-------- RECORD EXTRACTS
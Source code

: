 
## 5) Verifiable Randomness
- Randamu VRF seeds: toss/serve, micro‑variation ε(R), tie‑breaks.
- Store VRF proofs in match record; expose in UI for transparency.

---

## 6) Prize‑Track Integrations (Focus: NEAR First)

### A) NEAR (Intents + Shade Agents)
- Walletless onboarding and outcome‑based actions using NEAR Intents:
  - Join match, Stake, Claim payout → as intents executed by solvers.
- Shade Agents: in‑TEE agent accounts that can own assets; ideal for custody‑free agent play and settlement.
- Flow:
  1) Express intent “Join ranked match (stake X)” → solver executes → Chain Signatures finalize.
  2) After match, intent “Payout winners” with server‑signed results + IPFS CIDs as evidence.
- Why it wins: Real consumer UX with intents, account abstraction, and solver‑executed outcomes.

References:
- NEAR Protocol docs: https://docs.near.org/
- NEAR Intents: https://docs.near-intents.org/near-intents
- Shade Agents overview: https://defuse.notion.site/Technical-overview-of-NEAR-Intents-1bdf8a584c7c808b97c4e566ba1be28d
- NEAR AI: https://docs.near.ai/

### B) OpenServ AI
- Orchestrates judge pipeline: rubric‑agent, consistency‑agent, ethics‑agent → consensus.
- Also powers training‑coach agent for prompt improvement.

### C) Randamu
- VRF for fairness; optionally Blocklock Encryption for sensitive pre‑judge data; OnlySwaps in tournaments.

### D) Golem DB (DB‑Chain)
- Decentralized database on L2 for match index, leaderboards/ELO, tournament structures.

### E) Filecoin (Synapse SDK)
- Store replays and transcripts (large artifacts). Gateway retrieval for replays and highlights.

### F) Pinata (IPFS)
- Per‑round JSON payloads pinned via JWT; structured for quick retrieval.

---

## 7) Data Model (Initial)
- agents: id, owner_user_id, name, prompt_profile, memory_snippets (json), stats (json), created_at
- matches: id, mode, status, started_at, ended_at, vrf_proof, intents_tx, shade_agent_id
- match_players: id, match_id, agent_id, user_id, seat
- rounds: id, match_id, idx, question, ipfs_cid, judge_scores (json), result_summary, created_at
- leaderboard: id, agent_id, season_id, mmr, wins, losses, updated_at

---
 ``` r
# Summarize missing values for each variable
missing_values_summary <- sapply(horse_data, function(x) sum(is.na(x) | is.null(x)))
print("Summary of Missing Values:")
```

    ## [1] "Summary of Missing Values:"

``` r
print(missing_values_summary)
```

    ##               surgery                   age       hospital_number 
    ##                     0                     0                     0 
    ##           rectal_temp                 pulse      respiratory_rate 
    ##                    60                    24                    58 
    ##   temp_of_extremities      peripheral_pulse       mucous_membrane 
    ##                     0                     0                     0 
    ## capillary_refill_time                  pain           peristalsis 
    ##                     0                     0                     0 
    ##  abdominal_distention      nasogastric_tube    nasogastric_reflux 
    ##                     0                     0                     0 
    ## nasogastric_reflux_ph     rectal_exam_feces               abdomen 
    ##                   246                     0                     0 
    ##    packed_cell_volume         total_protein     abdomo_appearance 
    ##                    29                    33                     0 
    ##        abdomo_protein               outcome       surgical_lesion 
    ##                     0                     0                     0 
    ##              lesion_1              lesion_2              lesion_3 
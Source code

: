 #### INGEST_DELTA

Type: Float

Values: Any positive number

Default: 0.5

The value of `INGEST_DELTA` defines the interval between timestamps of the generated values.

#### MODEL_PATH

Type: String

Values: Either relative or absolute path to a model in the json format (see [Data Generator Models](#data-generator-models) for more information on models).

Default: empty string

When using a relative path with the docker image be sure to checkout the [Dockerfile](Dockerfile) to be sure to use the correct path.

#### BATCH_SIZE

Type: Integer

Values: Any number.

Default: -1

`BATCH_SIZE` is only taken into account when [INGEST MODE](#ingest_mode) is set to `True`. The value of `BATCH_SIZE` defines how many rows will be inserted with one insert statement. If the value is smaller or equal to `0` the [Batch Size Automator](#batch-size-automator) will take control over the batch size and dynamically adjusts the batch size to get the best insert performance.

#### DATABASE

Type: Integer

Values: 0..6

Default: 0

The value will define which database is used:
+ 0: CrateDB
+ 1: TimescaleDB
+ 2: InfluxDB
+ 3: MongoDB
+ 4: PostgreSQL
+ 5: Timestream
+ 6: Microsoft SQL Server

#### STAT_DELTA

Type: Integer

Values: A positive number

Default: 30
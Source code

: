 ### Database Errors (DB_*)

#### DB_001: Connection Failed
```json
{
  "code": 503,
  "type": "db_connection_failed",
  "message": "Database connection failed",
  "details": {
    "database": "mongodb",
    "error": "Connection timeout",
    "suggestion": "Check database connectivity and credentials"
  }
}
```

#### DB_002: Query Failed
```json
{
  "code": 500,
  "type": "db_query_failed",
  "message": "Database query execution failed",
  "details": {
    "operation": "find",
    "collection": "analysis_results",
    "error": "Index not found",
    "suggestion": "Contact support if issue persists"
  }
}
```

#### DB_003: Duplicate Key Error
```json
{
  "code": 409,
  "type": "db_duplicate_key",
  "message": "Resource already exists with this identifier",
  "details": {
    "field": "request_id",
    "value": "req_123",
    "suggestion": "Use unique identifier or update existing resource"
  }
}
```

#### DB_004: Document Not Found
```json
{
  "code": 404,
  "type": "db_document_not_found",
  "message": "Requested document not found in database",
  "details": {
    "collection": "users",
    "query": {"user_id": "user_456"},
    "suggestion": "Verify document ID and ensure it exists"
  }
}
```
----------------
Go through the entries above and copy each line holding the string "docs".

- NEAR Protocol docs: https://docs.near.org/
- NEAR Intents: https://docs.near-intents.org/near-intents
- NEAR AI: https://docs.near.ai/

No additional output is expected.